Things Are Looking Up for Urban Gardeners

Tuesday, October 13th, 2009

verticalhomegardens-imageLocally grown food and produce is a rising movement in the United States, particularly in urban areas. Many urban dwellers are participating by trying their hand at growing their own vegetables. This not only helps the environment, but can help cut down on our food cost. And those of us living in the San Francisco Bay Area are lucky enough to have plants grow year-round. But many urban dwellers have such small yards–or no yards at all–that they have no space in which to grow a garden.  But Vertical Home Gardens, a brand-new Oakland-based garden products company, has come up with a solution to allow suburban and urban gardeners alike can grow vegetables, herbs, flower, and more in a space that only takes up a couple of square feet.

Vertical Home Gardens, LLC is a garden products company that designs, manufactures, markets, and sells vertical gardening solutions. The team behind Vertical Home Gardens has developed the PhytopodTM and the Phytopod FieldTM gardening products for individuals, schools, and businesses who would like to garden but lack sufficient space to do so. A Phytopod fits nicely on a balcony or patio and can grow up to 20 square feet of produce!

The PhytopodTM comes in three different heights, all with an 18 inch diameter, to accommodate its customers’ needs; even the largest PhytopodTM is only 3 feet tall.
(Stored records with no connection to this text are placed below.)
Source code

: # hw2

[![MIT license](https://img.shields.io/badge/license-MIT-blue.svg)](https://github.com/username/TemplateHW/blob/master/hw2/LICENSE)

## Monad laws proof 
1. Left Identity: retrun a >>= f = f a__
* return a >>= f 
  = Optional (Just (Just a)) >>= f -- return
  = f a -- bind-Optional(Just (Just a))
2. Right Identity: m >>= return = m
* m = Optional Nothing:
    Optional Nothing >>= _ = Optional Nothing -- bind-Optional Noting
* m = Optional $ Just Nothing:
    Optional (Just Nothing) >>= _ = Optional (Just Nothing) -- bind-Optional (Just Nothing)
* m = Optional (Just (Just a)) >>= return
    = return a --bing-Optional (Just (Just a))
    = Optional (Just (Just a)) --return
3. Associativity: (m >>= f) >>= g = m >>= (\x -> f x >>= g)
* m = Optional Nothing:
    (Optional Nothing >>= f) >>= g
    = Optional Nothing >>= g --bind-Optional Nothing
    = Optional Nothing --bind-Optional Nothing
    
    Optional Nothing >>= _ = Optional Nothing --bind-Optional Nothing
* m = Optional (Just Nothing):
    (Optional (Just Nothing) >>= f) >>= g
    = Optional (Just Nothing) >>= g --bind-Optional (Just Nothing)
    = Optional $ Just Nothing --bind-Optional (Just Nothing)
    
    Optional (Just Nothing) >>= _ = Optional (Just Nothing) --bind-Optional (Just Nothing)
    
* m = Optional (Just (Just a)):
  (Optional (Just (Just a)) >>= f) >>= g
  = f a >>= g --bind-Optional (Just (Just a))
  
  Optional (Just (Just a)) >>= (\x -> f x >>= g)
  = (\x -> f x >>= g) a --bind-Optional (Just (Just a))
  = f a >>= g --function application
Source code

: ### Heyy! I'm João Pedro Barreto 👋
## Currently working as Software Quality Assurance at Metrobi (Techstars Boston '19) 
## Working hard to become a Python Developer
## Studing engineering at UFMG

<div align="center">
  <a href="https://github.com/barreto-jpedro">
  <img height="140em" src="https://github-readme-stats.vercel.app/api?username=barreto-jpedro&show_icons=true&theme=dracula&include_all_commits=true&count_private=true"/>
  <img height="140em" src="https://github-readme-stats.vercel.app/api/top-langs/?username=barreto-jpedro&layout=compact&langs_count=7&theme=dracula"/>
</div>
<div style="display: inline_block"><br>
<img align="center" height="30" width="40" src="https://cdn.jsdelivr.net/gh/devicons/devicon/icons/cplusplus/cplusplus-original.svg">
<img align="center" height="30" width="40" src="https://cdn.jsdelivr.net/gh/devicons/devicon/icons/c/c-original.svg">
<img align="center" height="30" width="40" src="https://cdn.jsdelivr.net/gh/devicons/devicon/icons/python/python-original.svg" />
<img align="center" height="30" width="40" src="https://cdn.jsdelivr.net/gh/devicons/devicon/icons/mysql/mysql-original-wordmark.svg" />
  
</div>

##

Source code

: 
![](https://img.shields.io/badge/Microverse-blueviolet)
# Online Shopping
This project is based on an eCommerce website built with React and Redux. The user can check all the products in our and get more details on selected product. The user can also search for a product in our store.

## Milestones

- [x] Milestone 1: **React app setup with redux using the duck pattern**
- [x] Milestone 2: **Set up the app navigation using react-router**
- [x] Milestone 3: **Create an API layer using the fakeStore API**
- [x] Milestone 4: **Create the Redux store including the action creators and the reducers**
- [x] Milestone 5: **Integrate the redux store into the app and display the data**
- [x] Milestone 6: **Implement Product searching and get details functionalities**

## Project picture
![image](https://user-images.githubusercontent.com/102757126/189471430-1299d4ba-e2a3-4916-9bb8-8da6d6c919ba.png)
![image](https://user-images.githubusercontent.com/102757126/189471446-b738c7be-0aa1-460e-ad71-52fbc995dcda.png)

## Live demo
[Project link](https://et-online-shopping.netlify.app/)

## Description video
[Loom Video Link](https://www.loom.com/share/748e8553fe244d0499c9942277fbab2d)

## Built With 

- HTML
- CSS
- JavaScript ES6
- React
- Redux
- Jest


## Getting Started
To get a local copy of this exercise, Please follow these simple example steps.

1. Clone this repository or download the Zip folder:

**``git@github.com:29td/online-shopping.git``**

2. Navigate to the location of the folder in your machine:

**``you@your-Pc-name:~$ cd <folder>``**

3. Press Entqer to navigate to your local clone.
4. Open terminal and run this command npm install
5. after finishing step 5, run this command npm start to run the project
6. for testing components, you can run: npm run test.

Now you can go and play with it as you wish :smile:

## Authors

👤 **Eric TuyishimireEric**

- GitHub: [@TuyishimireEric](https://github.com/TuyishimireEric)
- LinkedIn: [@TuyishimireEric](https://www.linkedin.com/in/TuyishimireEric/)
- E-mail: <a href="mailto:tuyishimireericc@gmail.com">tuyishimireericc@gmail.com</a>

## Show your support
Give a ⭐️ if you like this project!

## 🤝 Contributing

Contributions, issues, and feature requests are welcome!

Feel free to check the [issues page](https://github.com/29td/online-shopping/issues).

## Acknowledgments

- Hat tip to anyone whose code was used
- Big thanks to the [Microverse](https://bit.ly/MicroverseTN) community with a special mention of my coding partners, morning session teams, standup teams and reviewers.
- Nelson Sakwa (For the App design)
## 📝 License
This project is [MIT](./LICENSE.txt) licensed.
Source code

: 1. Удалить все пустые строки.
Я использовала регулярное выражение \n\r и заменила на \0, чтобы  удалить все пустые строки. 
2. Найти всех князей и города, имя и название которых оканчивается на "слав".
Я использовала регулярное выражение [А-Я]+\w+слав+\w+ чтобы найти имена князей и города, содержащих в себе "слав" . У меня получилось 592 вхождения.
All Phytopods are made from eco-friendly, recycled, or re-used materials and have a built-in internal watering system, allowing plants to grow on every surface of the PhytopodTM.

Vertical Home Gardens is also reaching out to their urban community, particularly schools. They have started a “Grow, Eat, Recycle!” School Garden Package, which is designed to teach students how to compost cafeteria food scraps, then use the compost to grow a vertical garden of vegetables and herbs to be eaten in the cafeteria. The package, combined with the vertical garden, is perfect for urban schools with little space for traditional gardening but that still want their students to learn where their food comes from.